LLMs for Code: The Potential, Prospects, and Problems

Presenter: Tushar Sharma, Dalhousie University
Date: 12 June 2024

Abstract

With the introduction of Large Language Models (LLMs) and their integration with software development tasks, the software development landscape has changed drastically in the last couple of years. In this session, we delve into the intricate world of large language models for code (LLM4Code) and explore their benefits, challenges, and threats. On one hand, these models have revolutionized code completion, bug detection, and even generated entire sections of code with remarkable accuracy. However, on the other side, several concerns have emerged surrounding inaccurate, buggy, and vulnerable code generation, biases, implications for climate, and the potential for unintended consequences.
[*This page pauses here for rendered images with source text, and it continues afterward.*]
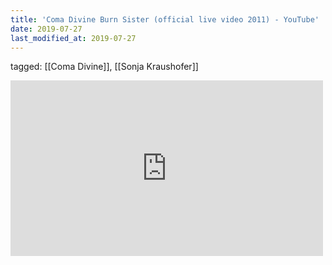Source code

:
 ```yaml
---
title: 'Coma Divine Burn Sister (official live video 2011) - YouTube'
date: 2019-07-27
last_modified_at: 2019-07-27
---
```

tagged: [[Coma Divine]], [[Sonja Kraushofer]]
<iframe allow="accelerometer; autoplay; clipboard-write; encrypted-media; gyroscope; picture-in-picture" allowfullscreen="" frameborder="0" height="281" id="youtube_iframe" src="https://www.youtube.com/embed/TiMxAI-y1CU?feature=oembed&amp;enablejsapi=1&amp;origin=https://safe.txmblr.com&amp;wmode=opaque" width="500"></iframe>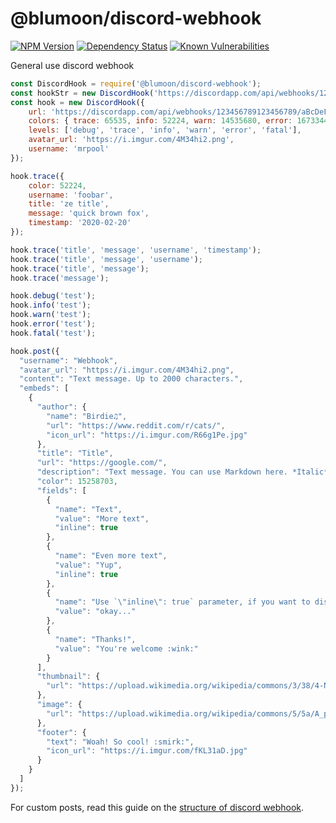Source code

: # @blumoon/discord-webhook
[![NPM Version](https://badge.fury.io/js/%40blumoon%2Fdiscord-webhook.svg)](https://www.npmjs.com/@blumoon/discord-webhook)
[![Dependency Status](https://david-dm.org/blumoon/discord-webhook.svg)](https://david-dm.org/blumoon/discord-webhook)
[![Known Vulnerabilities](https://snyk.io/test/github/blumoon/discord-webhook/badge.svg)](https://snyk.io/test/github/blumoon/discord-webhook)

General use discord webhook

```js
const DiscordHook = require('@blumoon/discord-webhook');
const hookStr = new DiscordHook('https://discordapp.com/api/webhooks/123456789123456789/aBcDeFgHiJkLmNoPqRsTuVwXyZaBcDeFgHiJkLmNoPqRsTuVwXyZaBcDeFgHiJkLmNoP');
const hook = new DiscordHook({
    url: 'https://discordapp.com/api/webhooks/123456789123456789/aBcDeFgHiJkLmNoPqRsTuVwXyZaBcDeFgHiJkLmNoPqRsTuVwXyZaBcDeFgHiJkLmNoP',
    colors: { trace: 65535, info: 52224, warn: 14535680, error: 16733440, fatal: 16711680 },
    levels: ['debug', 'trace', 'info', 'warn', 'error', 'fatal'],
    avatar_url: 'https://i.imgur.com/4M34hi2.png',
    username: 'mrpool'
});

hook.trace({
    color: 52224,
    username: 'foobar',
    title: 'ze title',
    message: 'quick brown fox',
    timestamp: '2020-02-20'
});

hook.trace('title', 'message', 'username', 'timestamp');
hook.trace('title', 'message', 'username');
hook.trace('title', 'message');
hook.trace('message');

hook.debug('test');
hook.info('test');
hook.warn('test');
hook.error('test');
hook.fatal('test');

hook.post({
  "username": "Webhook",
  "avatar_url": "https://i.imgur.com/4M34hi2.png",
  "content": "Text message. Up to 2000 characters.",
  "embeds": [
    {
      "author": {
        "name": "Birdie♫",
        "url": "https://www.reddit.com/r/cats/",
        "icon_url": "https://i.imgur.com/R66g1Pe.jpg"
      },
      "title": "Title",
      "url": "https://google.com/",
      "description": "Text message. You can use Markdown here. *Italic* **bold** __underline__ ~~strikeout~~ [hyperlink](https://google.com) `code`",
      "color": 15258703,
      "fields": [
        {
          "name": "Text",
          "value": "More text",
          "inline": true
        },
        {
          "name": "Even more text",
          "value": "Yup",
          "inline": true
        },
        {
          "name": "Use `\"inline\": true` parameter, if you want to display fields in the same line.",
          "value": "okay..."
        },
        {
          "name": "Thanks!",
          "value": "You're welcome :wink:"
        }
      ],
      "thumbnail": {
        "url": "https://upload.wikimedia.org/wikipedia/commons/3/38/4-Nature-Wallpapers-2014-1_ukaavUI.jpg"
      },
      "image": {
        "url": "https://upload.wikimedia.org/wikipedia/commons/5/5a/A_picture_from_China_every_day_108.jpg"
      },
      "footer": {
        "text": "Woah! So cool! :smirk:",
        "icon_url": "https://i.imgur.com/fKL31aD.jpg"
      }
    }
  ]
});
```

For custom posts, read this guide on the [structure of discord webhook](https://birdie0.github.io/discord-webhooks-guide/discord_webhook.html).
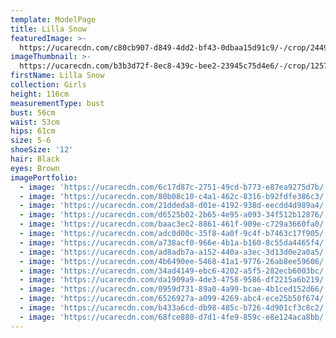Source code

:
 ```yaml
---
template: ModelPage
title: Lilla Snow
featuredImage: >-
  https://ucarecdn.com/c80cb907-d849-4dd2-bf43-0dbaa15d91c9/-/crop/2449x1274/0,0/-/preview/
imageThumbnail: >-
  https://ucarecdn.com/b3b3d72f-8ec8-439c-bee2-23945c75d4e6/-/crop/1257x1944/170,85/-/preview/
firstName: Lilla Snow
collection: Girls
height: 116cm
measurementType: bust
bust: 56cm
waist: 53cm
hips: 61cm
size: 5-6
shoeSize: '12'
hair: Black
eyes: Brown
imagePortfolio:
  - image: 'https://ucarecdn.com/6c17d87c-2751-49cd-b773-e87ea9275d7b/'
  - image: 'https://ucarecdn.com/80b08c10-c4a1-462c-8316-b92fdfe386c3/'
  - image: 'https://ucarecdn.com/21ddeda8-d01e-4192-938d-eecdd4d989a4/'
  - image: 'https://ucarecdn.com/d6525b02-2b65-4e95-a093-34f512b12876/'
  - image: 'https://ucarecdn.com/baac3ec2-8861-461f-909e-c729a3660fa0/'
  - image: 'https://ucarecdn.com/adc0d00c-35f8-4a0f-9c4f-b7463c17f905/'
  - image: 'https://ucarecdn.com/a738acf0-966e-4b1a-b160-8c55da4465f4/'
  - image: 'https://ucarecdn.com/ad8adb7a-a152-440a-a3ec-3d13d0e2a0a5/'
  - image: 'https://ucarecdn.com/4b6490ee-5468-41a1-9776-26ab8ee59606/'
  - image: 'https://ucarecdn.com/34ad4149-ebc6-4202-a5f5-282ecb6003bc/'
  - image: 'https://ucarecdn.com/da1909a9-4de3-4758-9586-df2215a6b219/'
  - image: 'https://ucarecdn.com/0959d731-89a0-4a99-bcae-4b1ced152d66/'
  - image: 'https://ucarecdn.com/6526927a-a099-4269-abc4-ece25b50f674/'
  - image: 'https://ucarecdn.com/b433a6cd-db98-485c-b726-4d901cf3c8c2/'
  - image: 'https://ucarecdn.com/68fce880-d7d1-4fe9-859c-e8e124aca8bb/'
---
```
The talk promises an exploratory take that not only seeks to harness the potential of LLMs4Code but also ensures a conscientious and mindful approach toward their integration into our coding practices.

Biography

Tushar Sharma is a tenure-track assistant professor at Dalhousie University, Canada. He leads the Software Maintenance and Analytics Research Team (SMART) lab in the Faculty of Computer Science. Topics related to software engineering, sustainable artificial intelligence, and machine learning for software engineering (ML4SE) define his career interests. He earned a PhD from the Athens University of Economics and Business, Athens, Greece, specializing in software engineering in 2019. He has ten years of industry experience, mainly with Siemens Research, USA and India. He co-authored Refactoring for Software Design Smells: Managing Technical Debt and two Oracle Java certification books. He founded Designite, offering code quality assessment tools that many practitioners and researchers use worldwide. He is an IEEE Senior Member.